Starting at the line with "- **View City Map**: Explore", retype each line exactly up to and including the final line of the records below.

[Start of section]

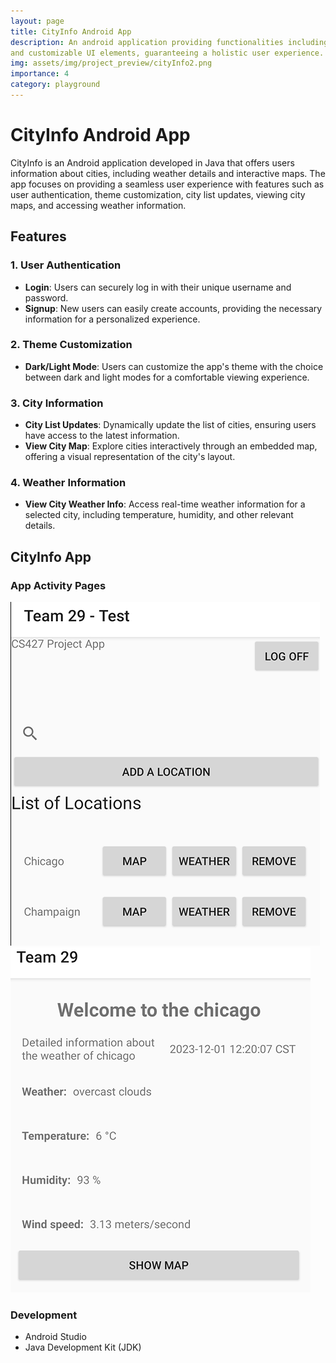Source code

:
 ```yaml
---
layout: page
title: CityInfo Android App
description: An android application providing functionalities including city mapping, real-time weather updates,
and customizable UI elements, guaranteeing a holistic user experience.
img: assets/img/project_preview/cityInfo2.png
importance: 4
category: playground
---
```


# CityInfo Android App

CityInfo is an Android application developed in Java that offers users information about cities, including weather details and interactive maps. The app focuses on providing a seamless user experience with features such as user authentication, theme customization, city list updates, viewing city maps, and accessing weather information.

## Features

### 1. User Authentication
- **Login**: Users can securely log in with their unique username and password.
- **Signup**: New users can easily create accounts, providing the necessary information for a personalized experience.

### 2. Theme Customization
- **Dark/Light Mode**: Users can customize the app's theme with the choice between dark and light modes for a comfortable viewing experience.

### 3. City Information
- **City List Updates**: Dynamically update the list of cities, ensuring users have access to the latest information.
- **View City Map**: Explore cities interactively through an embedded map, offering a visual representation of the city's layout.

### 4. Weather Information
- **View City Weather Info**: Access real-time weather information for a selected city, including temperature, humidity, and other relevant details.

## CityInfo App

### App Activity Pages
![Activity 1](/assets/img/project_preview/cityInfo.png)
![Activity 2](/assets/img/project_preview/cityInfo2.png)

### Development
- Android Studio
- Java Development Kit (JDK)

[End of section]

**Answer box:**
- **View City Map**: Explore cities interactively through an embedded map, offering a visual representation of the city's layout.

### 4. Weather Information
- **View City Weather Info**: Access real-time weather information for a selected city, including temperature, humidity, and other relevant details.

## CityInfo App

### App Activity Pages
![Activity 1](/assets/img/project_preview/cityInfo.png)
![Activity 2](/assets/img/project_preview/cityInfo2.png)

### Development
- Android Studio
- Java Development Kit (JDK)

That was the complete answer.